The Lonely Thread

Discussion in 'Sex, Love & Relationships' started by SassyMelassy, Sep 17, 2012.

  1. Trynna get back with my ex but she said her feelings are gone
     
  2. Exes are trouble anyway...
     
  3. No statement has ever been more true.
     
  4. I'm actually okay with trouble, my life could use some excitement
     
  5. I don't waste my time wanting what I've already had. I accept that it didn't work out for whatever reason and strive to find something better.

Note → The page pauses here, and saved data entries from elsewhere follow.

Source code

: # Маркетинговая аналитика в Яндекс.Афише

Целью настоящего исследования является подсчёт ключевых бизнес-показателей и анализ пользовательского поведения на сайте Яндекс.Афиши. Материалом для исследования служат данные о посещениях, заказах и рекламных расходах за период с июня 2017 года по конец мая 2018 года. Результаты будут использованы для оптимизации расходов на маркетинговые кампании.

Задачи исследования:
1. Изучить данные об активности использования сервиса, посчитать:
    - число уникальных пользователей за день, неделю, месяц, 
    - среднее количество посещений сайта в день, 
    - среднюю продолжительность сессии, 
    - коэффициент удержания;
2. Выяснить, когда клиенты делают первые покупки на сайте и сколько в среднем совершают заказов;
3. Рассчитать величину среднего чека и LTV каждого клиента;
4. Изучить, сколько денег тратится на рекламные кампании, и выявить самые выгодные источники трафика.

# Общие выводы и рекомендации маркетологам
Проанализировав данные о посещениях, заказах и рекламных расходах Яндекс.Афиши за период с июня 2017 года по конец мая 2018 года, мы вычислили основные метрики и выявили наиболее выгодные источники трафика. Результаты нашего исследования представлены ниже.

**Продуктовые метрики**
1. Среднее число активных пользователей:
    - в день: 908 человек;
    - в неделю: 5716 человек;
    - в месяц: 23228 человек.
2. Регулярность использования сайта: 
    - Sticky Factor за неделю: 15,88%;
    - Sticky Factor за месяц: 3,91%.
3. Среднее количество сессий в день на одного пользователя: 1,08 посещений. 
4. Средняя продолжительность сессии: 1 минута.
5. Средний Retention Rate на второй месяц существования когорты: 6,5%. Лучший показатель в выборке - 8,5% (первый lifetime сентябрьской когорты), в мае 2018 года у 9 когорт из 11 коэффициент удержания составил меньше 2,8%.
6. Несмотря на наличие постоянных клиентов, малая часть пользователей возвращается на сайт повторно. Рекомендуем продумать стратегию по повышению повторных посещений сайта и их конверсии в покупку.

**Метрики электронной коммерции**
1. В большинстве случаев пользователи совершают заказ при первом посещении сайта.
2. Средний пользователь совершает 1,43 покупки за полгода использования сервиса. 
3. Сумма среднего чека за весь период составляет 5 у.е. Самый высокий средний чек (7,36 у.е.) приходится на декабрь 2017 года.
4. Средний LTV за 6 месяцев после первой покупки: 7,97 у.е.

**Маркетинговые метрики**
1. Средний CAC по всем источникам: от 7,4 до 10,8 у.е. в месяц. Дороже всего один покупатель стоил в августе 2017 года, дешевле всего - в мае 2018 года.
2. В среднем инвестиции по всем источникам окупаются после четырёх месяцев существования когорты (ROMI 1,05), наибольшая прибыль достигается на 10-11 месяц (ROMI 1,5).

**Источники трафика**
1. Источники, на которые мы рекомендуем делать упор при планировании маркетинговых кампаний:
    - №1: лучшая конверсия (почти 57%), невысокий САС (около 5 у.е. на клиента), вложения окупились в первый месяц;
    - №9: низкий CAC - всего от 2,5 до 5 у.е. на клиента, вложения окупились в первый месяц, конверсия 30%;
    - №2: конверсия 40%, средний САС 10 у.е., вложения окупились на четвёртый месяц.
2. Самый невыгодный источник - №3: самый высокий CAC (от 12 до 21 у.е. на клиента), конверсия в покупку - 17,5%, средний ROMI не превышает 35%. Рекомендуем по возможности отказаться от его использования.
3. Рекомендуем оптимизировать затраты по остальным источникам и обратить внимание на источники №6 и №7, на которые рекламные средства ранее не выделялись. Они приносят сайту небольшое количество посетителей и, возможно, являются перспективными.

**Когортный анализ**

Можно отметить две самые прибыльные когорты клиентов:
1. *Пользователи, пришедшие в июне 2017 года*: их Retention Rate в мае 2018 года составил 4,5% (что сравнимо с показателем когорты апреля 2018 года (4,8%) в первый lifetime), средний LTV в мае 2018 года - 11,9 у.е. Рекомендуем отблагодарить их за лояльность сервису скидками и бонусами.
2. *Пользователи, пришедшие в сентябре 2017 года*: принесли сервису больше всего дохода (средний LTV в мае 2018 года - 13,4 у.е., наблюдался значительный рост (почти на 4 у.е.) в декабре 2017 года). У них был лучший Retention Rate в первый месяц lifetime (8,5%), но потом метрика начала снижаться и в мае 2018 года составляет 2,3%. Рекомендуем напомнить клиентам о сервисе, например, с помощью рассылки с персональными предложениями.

    I am an ice queen, though, when it comes to second chances. Whether I walk away willingly or I am the one who is walked away from, there are no second chances. I am too proud for that.
     
  6. I waste too much time wanting what I've already had. I wish I could find someone that I want more so that I can really get over it.
     
  7. #47107 SassyMelassy, Nov 23, 2014
    Last edited by a moderator: Nov 23, 2014
    I haven't found anyone I want more... There are people who I left behind unwillingly. I just refuse to expend energy on things I can't control, like other people's feelings for me... or lack thereof.
     
  8. I used to believe that I needed someone in my life to be truly happy, like a girlfriend. I believed that they was someone out there for everyone and all the other stuff that people tell you about love, romance, and relationships. I guess I've learned that I prob will never find anyone out there for me, that I actually can't stand being around most people and holding meaningful relationships with them. I've thrown away whatever friends and family I had because they didn't understand me. They live in a different world then I do, I guess you can call it a normal life. I've tried medication and therapy to help make me "normal", to change me from being so anti-social. I even signed up for POF to try and "get out there and make some friends". They told me weed was just a crutch I used to hide all my problems and that I needed to stop. I do use weed to escape from reality, and I don't really know what I want from life anymore. I know I probably don't want a relationship because I'm incapable of loving anyone or feeling love. I've been a loner all my life, maybe iono I just want a friend who understands me and let's me be. Maybe one day I'll be ready to accept help, but I guess right now I would just like a friend who lives in my world.
     
  9. It hits like a sledgehammer to my sternum sometimes. Fuck.
     
  10. My bed is far too big to sleep alone in.
     
  11. #47111 Solo Dolo, Nov 23, 2014
    Last edited: Nov 23, 2014
    Wow it took her 30 seconds to take my mood from 10/10 to -5. Just letting me know I left my watch at her house..
     
  12. ^Happens to me all the time. We remain friends, but the feelings always come back up when we talk. Just a vicious cycle. I wanna block her completely but I don't have it in me yet.
     
  13. I finally had the nerve to tell mine to take a hike. She would always contact me every couple of weeks or so being nothing but an emotional terrorist. I can finally attempt to forget she ever existed.
     
  14. It took me like 5 months to finally block her completely. Sometimes I wish I could undo it, but it's probably better this way.
     
  15. Why can't my pt be filled with old guys? Not that I mind the distractions, but damn lol
     
  16. Why can't I have just one solid prospect?
    I need someone to flirt with.
    It changes the whole dynamic of my life, gives me something to look forward to.
    I hear rumors about guys having crushes on me, some of them I would totally give a chance, but these boys have no balls, and that kills it for me. Le. Sigh.
     
  17. :cry:
     
  18. I wish I could make the wanting go away. I don't want to want. Especially when it is for things I literally can not ever have. Which is pretty much the only types of things I ever want...If I can have it, if it's easy to any degree, I don't want it.
    Defense mechanism?
    Lost cause?
     
  19. hey babynerd im making arepas
    if you dont know what they are look em up
    im sending some to u
     
    <3333
     
  20. i spent the weekend with the woman i've been seeing. we got a hotel room on the ocean, and checked out some of the sights. but most of our time was spent in the room, making love (her words, unusual for her) and drinking/talking. i have, against my better judgement, fallen in love with her. she leaves for her new apartment/job on saturday. so, this is going to hurt like hell but if given the chance, i wouldn't do anything differently. i have learned so much from her, and our time together, and i'll always carry that knowledge with all the memories it came with.